In November 1973 Congress passed the War Powers Act, over President Richard Nixon’s veto. The Vietnam War, which had begun as an advisory mission twenty years earlier, had turned disastrous in the hands of the willful and self-deceiving Johnson administration and then the cynical Nixon team. The act was meant to give the legislative branch a measure of control over military engagements by constraining the president’s power to use military force without a congressional declaration of war or other statutory authorization.

Under Article I of the Constitution, only Congress can declare war. But Article II makes the president the commander-in-chief, and in that capacity presidents have initiated and sustained armed conflict without explicit congressional permission. Neither Korea (a “police action,” as Truman put it) nor Vietnam was a declared war, yet over 100,000 Americans and millions of Asians died during them.

The War Powers Act was designed to preclude that kind of escalation. Under it, the president can still deploy US forces before obtaining congressional approval. But the White House has to notify Congress within forty-eight hours any time American troops and other military assets are readied for combat or engaged in hostilities, including in self-defense. After that, the US cannot stay in the conflict for more than sixty days (with an additional thirty days for withdrawal) unless Congress declares war or provides statutory authorization.
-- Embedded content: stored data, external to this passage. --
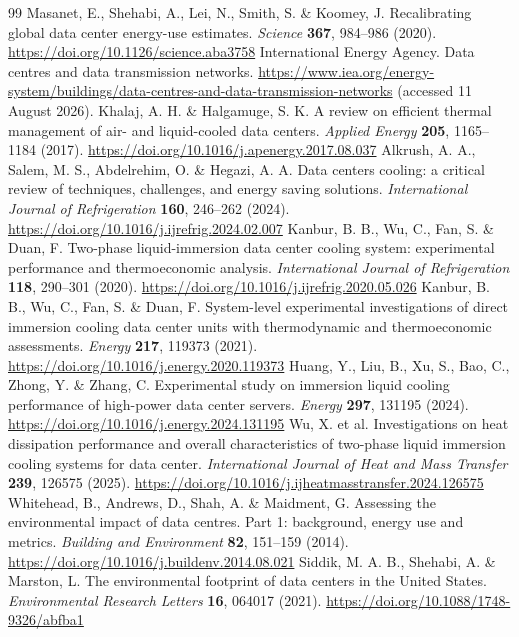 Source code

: \documentclass[review,a4paper,fleqn]{cas-sc}
\begin{document}
\begin{thebibliography}{99}
 Masanet, E., Shehabi, A., Lei, N., Smith, S. \& Koomey, J. Recalibrating global data center energy-use estimates. \textit{Science} \textbf{367}, 984--986 (2020). \url{https://doi.org/10.1126/science.aba3758}
 International Energy Agency. Data centres and data transmission networks. \url{https://www.iea.org/energy-system/buildings/data-centres-and-data-transmission-networks} (accessed 11 August 2026).
 Khalaj, A. H. \& Halgamuge, S. K. A review on efficient thermal management of air- and liquid-cooled data centers. \textit{Applied Energy} \textbf{205}, 1165--1184 (2017). \url{https://doi.org/10.1016/j.apenergy.2017.08.037}
 Alkrush, A. A., Salem, M. S., Abdelrehim, O. \& Hegazi, A. A. Data centers cooling: a critical review of techniques, challenges, and energy saving solutions. \textit{International Journal of Refrigeration} \textbf{160}, 246--262 (2024). \url{https://doi.org/10.1016/j.ijrefrig.2024.02.007}
 Kanbur, B. B., Wu, C., Fan, S. \& Duan, F. Two-phase liquid-immersion data center cooling system: experimental performance and thermoeconomic analysis. \textit{International Journal of Refrigeration} \textbf{118}, 290--301 (2020). \url{https://doi.org/10.1016/j.ijrefrig.2020.05.026}
 Kanbur, B. B., Wu, C., Fan, S. \& Duan, F. System-level experimental investigations of direct immersion cooling data center units with thermodynamic and thermoeconomic assessments. \textit{Energy} \textbf{217}, 119373 (2021). \url{https://doi.org/10.1016/j.energy.2020.119373}
 Huang, Y., Liu, B., Xu, S., Bao, C., Zhong, Y. \& Zhang, C. Experimental study on immersion liquid cooling performance of high-power data center servers. \textit{Energy} \textbf{297}, 131195 (2024). \url{https://doi.org/10.1016/j.energy.2024.131195}
 Wu, X. et al. Investigations on heat dissipation performance and overall characteristics of two-phase liquid immersion cooling systems for data center. \textit{International Journal of Heat and Mass Transfer} \textbf{239}, 126575 (2025). \url{https://doi.org/10.1016/j.ijheatmasstransfer.2024.126575}
 Whitehead, B., Andrews, D., Shah, A. \& Maidment, G. Assessing the environmental impact of data centres. Part 1: background, energy use and metrics. \textit{Building and Environment} \textbf{82}, 151--159 (2014). \url{https://doi.org/10.1016/j.buildenv.2014.08.021}
 Siddik, M. A. B., Shehabi, A. \& Marston, L. The environmental footprint of data centers in the United States. \textit{Environmental Research Letters} \textbf{16}, 064017 (2021). \url{https://doi.org/10.1088/1748-9326/abfba1}

\end{thebibliography}
\end{document}
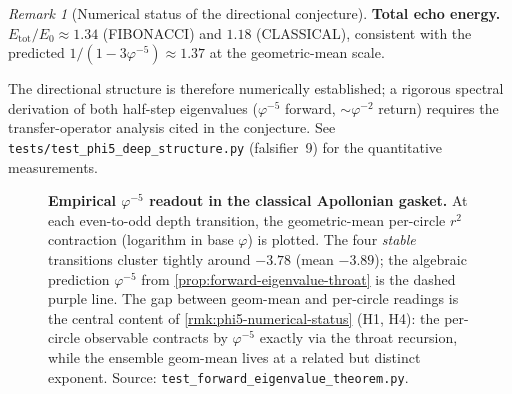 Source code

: \documentclass[11pt,a4paper]{article}
\theoremstyle{plain}
\theoremstyle{definition}
\theoremstyle{remark}
\newtheorem{remark}[theorem]{Remark}
\numberwithin{equation}{section}
\newcommand{\vp}{\varphi}
\begin{document}
\begin{remark}[Numerical status of the directional conjecture]
\textbf{Total echo energy.}
\(E_{\mathrm{tot}}/E_0\approx1.34\) (FIBONACCI) and \(1.18\) (CLASSICAL),
consistent with the predicted \(1/(1-3\vp^{-5})\approx1.37\) at the
geometric-mean scale.

The directional structure is therefore numerically established; a
rigorous spectral derivation of both half-step eigenvalues
(\(\vp^{-5}\) forward, \(\sim\vp^{-2}\) return) requires the
transfer-operator analysis cited in the conjecture.
See \texttt{tests/test\_phi5\_deep\_structure.py} (falsifier~9) for the
quantitative measurements.
\end{remark}

\begin{figure}[ht]
\centering
{}
\caption{\textbf{Empirical $\vp^{-5}$ readout in the classical
Apollonian gasket.}
At each even-to-odd depth transition, the geometric-mean per-circle
$r^2$ contraction (logarithm in base $\vp$) is plotted.  The four
\emph{stable} transitions cluster tightly around $-3.78$ (mean
$-3.89$); the algebraic prediction $\vp^{-5}$ from
\cref{prop:forward-eigenvalue-throat} is the dashed purple line.
The gap between geom-mean and per-circle readings is the central
content of \cref{rmk:phi5-numerical-status} (H1, H4): the
per-circle observable contracts by $\vp^{-5}$ exactly via the
throat recursion, while the ensemble geom-mean lives at a
related but distinct exponent.  Source:
\texttt{test\_forward\_eigenvalue\_theorem.py}.}
\label{fig:phi5-empirical}
\end{figure}
\end{document}
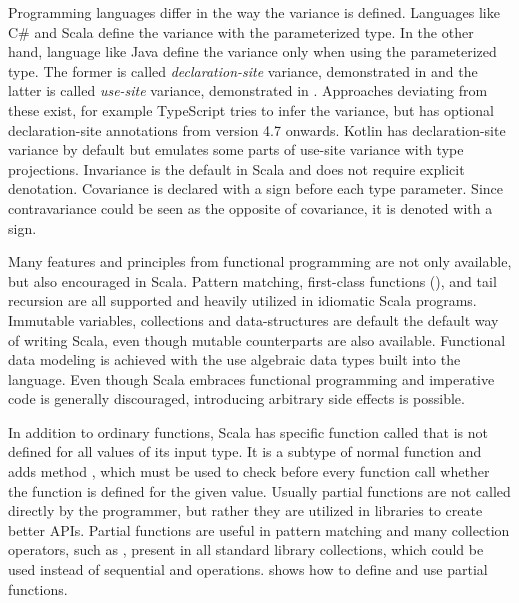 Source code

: 

Programming languages differ in the way the variance is defined. Languages like C\# and Scala define the variance with the parameterized type. In the other hand, language like Java define the variance only when using the parameterized type. The former is called \textit{declaration-site} variance, demonstrated in  and the latter is called \textit{use-site} variance, demonstrated in . Approaches deviating from these exist, for example TypeScript tries to infer the variance, but has optional declaration-site annotations from version 4.7 onwards. Kotlin has declaration-site variance by default but emulates some parts of use-site variance with type projections. Invariance is the default in Scala and does not require explicit denotation. Covariance is declared with a \inlinecode{+} sign before each type parameter. Since contravariance could be seen as the opposite of covariance, it is denoted with a \inlinecode{-} sign.





Many features and principles from functional programming are not only available, but also encouraged in Scala. Pattern matching, first-class functions (), and tail recursion are all supported and heavily utilized in idiomatic Scala programs. Immutable variables, collections and data-structures are default the default way of writing Scala, even though mutable counterparts are also available. Functional data modeling is achieved with the use algebraic data types built into the language. Even though Scala embraces functional programming and imperative code is generally discouraged, introducing arbitrary side effects is possible.



In addition to ordinary functions, Scala has specific function called  that is not defined for all values of its input type. It is a subtype of normal function and adds method , which must be used to check before every function call whether the function is defined for the given value. Usually partial functions are not called directly by the programmer, but rather they are utilized in libraries to create better APIs. Partial functions are useful in pattern matching and many collection operators, such as , present in all standard library collections, which could be used instead of sequential  and  operations.  shows how to define and use partial functions.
In effect, then, the president can authorize tactical military action without prior congressional approval in response to an emergent attack or threat, but must obtain such approval for any ensuing military build-up or strategic escalation.

In addition, “where imminent involvement in hostilities is clearly indicated by the circumstances,” the act requires the president to consult Congress before undertaking military action. In this respect, the War Powers Act arguably bars preventive military action—i.e., action to preclude an attack that an adversary is capable of but that is not imminent—without prior authorization from Congress.

Over the past forty-five years, the effective scope of the act has remained more or less the same. Hawks don’t want to press federal courts to clarify how widely it applies for fear of a ruling that would restrict executive power. Doves are afraid the courts will expand it. The courts themselves are wary, too. They tend to regard disputes between the White House and Congress about the applicability of the act as political questions inappropriate for judicial review.

It is impossible to show how many preventive military actions the act has deterred. Congress has occasionally invoked the War Powers Act to limit American military commitments—for example, President Ronald Reagan’s deployment of troops to Lebanon in 1983—but more ambiguous interventions, particularly those with a prominent humanitarian dimension like the ones in Somalia and Kosovo in the 1990s, slipped through the statutory cracks. While many legislators were anguished over Somalia, Senate Majority Leader George J. Mitchell argued that the act exempted humanitarian interventions in which US troops were unlikely to engage in combat, while President George H.W. Bush suggested that the War Powers Act was unconstitutional. President Bill Clinton declined to consult Congress about Kosovo, peremptorily asserting the constitutionality of the US air campaign on the basis of his authority as chief executive and commander-in-chief.

Three days after the attacks of September 11, 2001, a shocked and panicked Congress passed the Authorization for Use of Military Force (AUMF) by a vote of 98–0 in the Senate and 420–1 in the House. (California representative Barbara Lee was the one dissenter.) The law gave the president authority to use all “necessary and appropriate force” against anyone he determined had “planned, authorized, committed or aided” the attacks, or harbored such persons or groups. Three successive administrations have used the AUMF to justify military action in Afghanistan, across the Middle East and North Africa, and in sub-Saharan Africa.

The US invasion and occupation of Iraq was undertaken essentially on the pretext of keeping Saddam Hussein from providing al-Qaeda with weapons of mass destruction that he supposedly (but did not in fact) possess. Congress overwhelmingly approved the invasion (297–133 in the House, 77–23 in the Senate), which was also supported by many journalists and analysts. Energetic and thoughtful arguments for the legality of prevention, based mainly on self-defense, were made before the invasion and in its immediate aftermath.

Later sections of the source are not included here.